Les Européens envisagent plutôt un traité de libre-échange « de nouvelle génération » comme celui signé avec le Canada (CETA), mêlant droits de douanes a minima et le maintien d’une forme de convergences réglementaires. Ce futur accord ne sera en tout cas pas signé avant que le Brexit ne soit effectif (fin mars 2019). A Bruxelles, personne n’imagine parvenir à négocier ce type de traité en moins de quatre ou cinq ans.

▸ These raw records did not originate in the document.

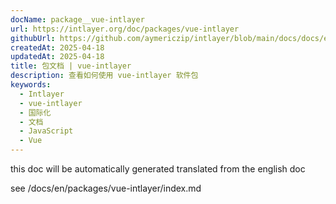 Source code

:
 ```yaml
---
docName: package__vue-intlayer
url: https://intlayer.org/doc/packages/vue-intlayer
githubUrl: https://github.com/aymericzip/intlayer/blob/main/docs/docs/en/packages/vue-intlayer/index.md
createdAt: 2025-04-18
updatedAt: 2025-04-18
title: 包文档 | vue-intlayer
description: 查看如何使用 vue-intlayer 软件包
keywords:
  - Intlayer
  - vue-intlayer
  - 国际化
  - 文档
  - JavaScript
  - Vue
---
```


this doc will be automatically generated translated from the english doc

see /docs/en/packages/vue-intlayer/index.md
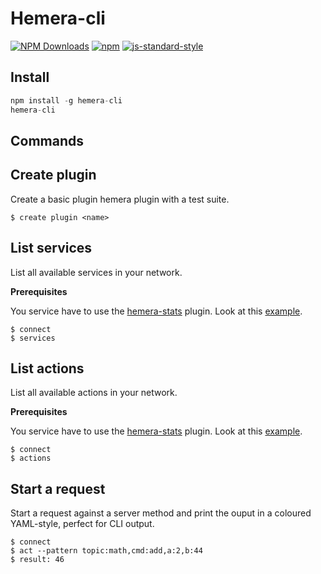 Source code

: # Hemera-cli
[![NPM Downloads](https://img.shields.io/npm/dt/hemera-cli.svg?style=flat)](https://www.npmjs.com/package/hemera-cli)
[![npm](https://img.shields.io/npm/v/hemera-cli.svg?maxAge=3600)](https://www.npmjs.com/package/hemera-cli)
[![js-standard-style](https://img.shields.io/badge/code%20style-standard-brightgreen.svg)](http://standardjs.com)

## Install

```js
npm install -g hemera-cli
hemera-cli
```

## Commands

## Create plugin

Create a basic plugin hemera plugin with a test suite.

```
$ create plugin <name>
```

## List services

List all available services in your network.

__Prerequisites__

You service have to use the [hemera-stats](https://github.com/hemerajs/hemera/tree/master/packages/hemera-stats) plugin. Look at this [example](/example/test-server.js).

```
$ connect
$ services
```


## List actions

List all available actions in your network.

__Prerequisites__

You service have to use the [hemera-stats](https://github.com/hemerajs/hemera/tree/master/packages/hemera-stats) plugin. Look at this [example](/example/test-server.js).
```
$ connect
$ actions
```

## Start a request

Start a request against a server method and print the ouput in a coloured YAML-style, perfect for CLI output.

```
$ connect
$ act --pattern topic:math,cmd:add,a:2,b:44
$ result: 46
```
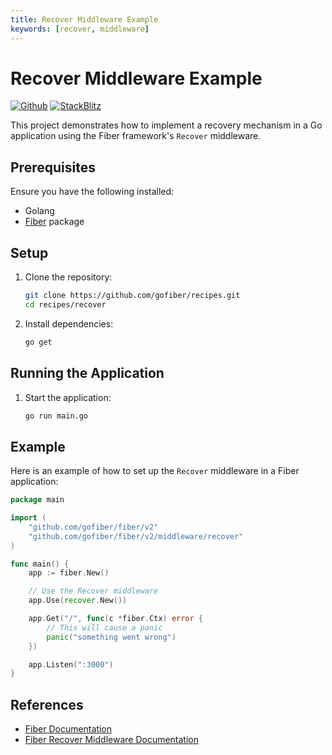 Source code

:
 ```yaml
---
title: Recover Middleware Example
keywords: [recover, middleware]
---
```


# Recover Middleware Example

[![Github](https://img.shields.io/static/v1?label=&message=Github&color=2ea44f&style=for-the-badge&logo=github)](https://github.com/gofiber/recipes/tree/master/recover) [![StackBlitz](https://img.shields.io/static/v1?label=&message=StackBlitz&color=2ea44f&style=for-the-badge&logo=StackBlitz)](https://stackblitz.com/github/gofiber/recipes/tree/master/recover)

This project demonstrates how to implement a recovery mechanism in a Go application using the Fiber framework's `Recover` middleware.

## Prerequisites

Ensure you have the following installed:

- Golang
- [Fiber](https://github.com/gofiber/fiber) package

## Setup

1. Clone the repository:
    ```sh
    git clone https://github.com/gofiber/recipes.git
    cd recipes/recover
    ```

2. Install dependencies:
    ```sh
    go get
    ```

## Running the Application

1. Start the application:
    ```sh
    go run main.go
    ```

## Example

Here is an example of how to set up the `Recover` middleware in a Fiber application:

```go
package main

import (
    "github.com/gofiber/fiber/v2"
    "github.com/gofiber/fiber/v2/middleware/recover"
)

func main() {
    app := fiber.New()

    // Use the Recover middleware
    app.Use(recover.New())

    app.Get("/", func(c *fiber.Ctx) error {
        // This will cause a panic
        panic("something went wrong")
    })

    app.Listen(":3000")
}
```

## References

- [Fiber Documentation](https://docs.gofiber.io)
- [Fiber Recover Middleware Documentation](https://docs.gofiber.io/api/middleware/recover)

- Période de transition délicate
Au Conseil européen de mi-décembre, les Vingt-Sept devront aussi accorder une « période de transition » à Londres, comme réclamé depuis cet été par Mme May. Soit deux ans de plus au maximum pour avancer sur la « relation future » et éviter une rupture brutale le jour du Brexit, le 29 mars 2019. Les Européens poseront leurs conditions : durant la transition, Londres devra continuer à s’acquitter de tous les devoirs afférents à la participation au marché intérieur (participation au budget de l’Union, liberté de circulation…). Mais les Britanniques perdront du jour au lendemain le droit de siéger dans les institutions de l’Union. Ils ne disposeront plus d’un commissaire, ni d’eurodéputés, ni d’un siège au Conseil européen.
- Les Européens s’imposent
Si les échanges des heures et jours qui viennent sont concluants, la perspective d’un divorce « désordonné » sans accord définitif, s’éloignera fortement. Et le Royaume-Uni pourra enfin commencer à réfléchir à son avenir. Mais ces six derniers mois de négociations l’auront amplement prouvé : ce sont les Européens qui mènent le jeu. Jusqu’à présent, ils ont tout imposé à Londres : le timing des discussions, les conditions du divorce et son coût.